On ne peut être empathique que si on ne se confond pas avec l’enfant.
Chez le parent carencé, on voit très vite des troubles de l’empathie. Par exemple une maman dont l’enfant pleure ; elle est fatiguée donc elle pense que l’enfant est fatigué. Elle va le laisser dans le berceau et il va la persécuter avec ses pleurs. Une autre fois, le bébé est fatigué, mais elle se sent seule, a besoin d’être maternée. Elle va le prendre, il va se raidir, refuser d’être porté et elle va à nouveau être persécutée.
Si le parent carencé a une mauvaise estime de lui-même, il va craindre que ce qui vient de lui soit mauvais. Nous avons fait un travail à Montréal, à l’hôpital Saint Justine, par rapport à ces parents qui viennent consulter en urgence. Il y une anticipation du négatif, la grimace qui est le signe d’une petite douleur est interprétée comme le début d’une maladie grave.
Même si l’on aime son enfant, il faut le désillusionner, le limiter. Il faut pour cela couper la relation, "ça suffit, je te demande d’arrêter ». Si le parent a peur d’être abandonné, il aura peur d’un acte qui coupe la relation, il ne mettra pas de limite et l’enfant deviendra un tyran insupportable.
Nous avons parlé du fait d’accepter l’enfant comme il est, des limites, de l’anticipation négative, des risques de malentendus relationnels, du désir sexuel –on en a parlé, du désir de grossesse
–fort- du désir d’enfant –faible. Abordons la question du désir de couple.
Le désir de couple est souvent faible. Accepter un partenaire, c’est accepter de partager, ne plus fusionner avec l’enfant., cela peut être insupportable pour ces parents déprimés.
Quand on dit cela, le risque est d’être nous-mêmes déprimés, dans l’anticipation négative d’une répétition. Anticiper négativement, c’est stériliser toute forme d’aide.
Je ne dis pas cela pour dire qu’il n’y a rien à faire, mais plutôt pour dire que puisque ce syndrome est si lourd, il faut tout faire pour l’éviter, pour la prévention.
Mme Napolito: nous pourrions décrire le drame du jeune homme, ex enfant carencé qui va devenir père
Michel Lemay: quand je parle de la mère, je parle de la mère symbolique. J’ai vu des hommes ayant des syndromes carenciels avecles mêmes problèmes, une relation fusionnelle qui se termine souvent sur un
mode incestueux.Tout homme a un désir de grossesse. L’homme carencé va vivre fortement ce désir de grossesse par l’intermédiaire de sa femme, avec une certaine frustration. Dans la rivalité il va tenter d’être une mère substitutive. Soit la mère partage, soit la mère retient l’enfant et le père va soit s’attaquer à ce petit rival, ou va boire, ou va combler dans le travail. Le désir de fusion, la difficulté d’empathie se jouent pour le père comme pour la mère. Dans un premier temps, c’est « j’ai mal à ma mère », puis ce sont des problèmes avec le père.

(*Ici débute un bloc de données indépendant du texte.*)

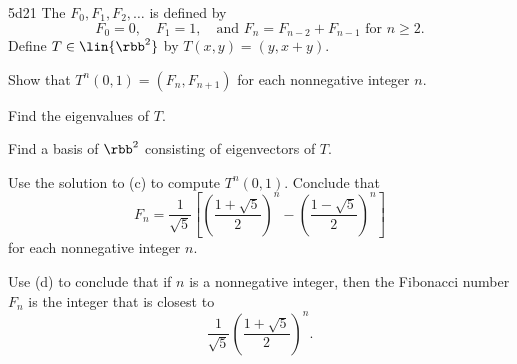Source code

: \begin{exercise}{5d21}
    The  $F_0, F_1, F_2, \ldots$ is defined by
    \[
        F_0 = 0, \quad F_1 = 1, \quad \text{and } F_n = F_{n-2} + F_{n-1} \text{ for } n \geq 2.
    \]
    Define $T \in \lin{\rbb^2}$ by $T(x, y) = (y, x + y)$.
    \begin{subexercises}
        \item Show that $T^n(0, 1) = (F_n, F_{n+1})$ for each nonnegative integer $n$.
        \item Find the eigenvalues of $T$.
        \item Find a basis of $\rbb^2$ consisting of eigenvectors of $T$.
        \item Use the solution to (c) to compute $T^n(0, 1)$.
        Conclude that
        \[
            F_n = \frac{1}{\sqrt{5}}\left[\left(\frac{1 + \sqrt{5}}{2}\right)^n - \left(\frac{1 - \sqrt{5}}{2}\right)^n\right]
        \]
        for each nonnegative integer $n$.
        \item Use (d) to conclude that if $n$ is a nonnegative integer, then the Fibonacci number $F_n$ is the integer that is closest to
        \[
            \frac{1}{\sqrt{5}}\left(\frac{1 + \sqrt{5}}{2}\right)^n.
        \]
    \end{subexercises}

\end{exercise}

La prévention. Ce qui est enrageant, c’est que l’on connaît très bien ce syndrome. Théoriquement on pourrait supprimer cette carence, mais elle augmente. On pourrait intervenir dès l’adolescence dans les collèges et sensibiliser les adolescents à la question des compétences parentales.
A la maternité on repère assez bien ces parents qui ont passé carenciel, ces parents qui ont une image idéalisée de l’enfant mais qui ne préparent pas. Le travail montre que les mères sont alors extrêmement proches de leur inconscient. L’enfant dans le ventre réactive le passé, et des réaménagements libidinaux, psychiques, sont alors possibles avec des thérapies brèves.
Mme Napolito : les mères seront ensuite moins accessibles si on a pas travaillé à ce moment.
Michel Lemay : et cela prendra plus de temps. Et il y a tout l’accueil pendant les premiers mois de la vie de l’enfant. La PMI, si elle ne se limite pas à la taille et au poids, peut faire beaucoup pour accompagner les parents en difficulté.
Je veux souligner un point : autant il faut aider, autant je ne crois pas aux thérapies verbales. Les mères ont besoin de concret, qu’on s’appuie sur les compétences de maternage, baigner, nourrir, langer, en présence de quelqu’un qui va les aider à repérer les erreurs et les ressources, les richesses d’anticipation. Trouver quelqu’un qui montre : je m’intéresse à vous, à votre corps, votre espace, aux séquences temporelles. Il ne faut pas s’embourber dans l’analyse de l’enfant imaginaire.
Le grand problème est que tant que l’enfant reste un enfant réparateur, on peut faire quelque chose. Mais quand on rentre dans le cercle vicieux : enfant persécuteur-persécuté, l’enfant devient difficile et ça percute un couple déjà fragilisé. Tout ce qui peut être fait avant doit
Mme Napolito : Pour une jeune maman qui n’a pas de mère, il est sécurisant d’avoir une présence qui la rassure. Elle est angoissée, je n’ai pas eu de mère, comment vais-je faire ?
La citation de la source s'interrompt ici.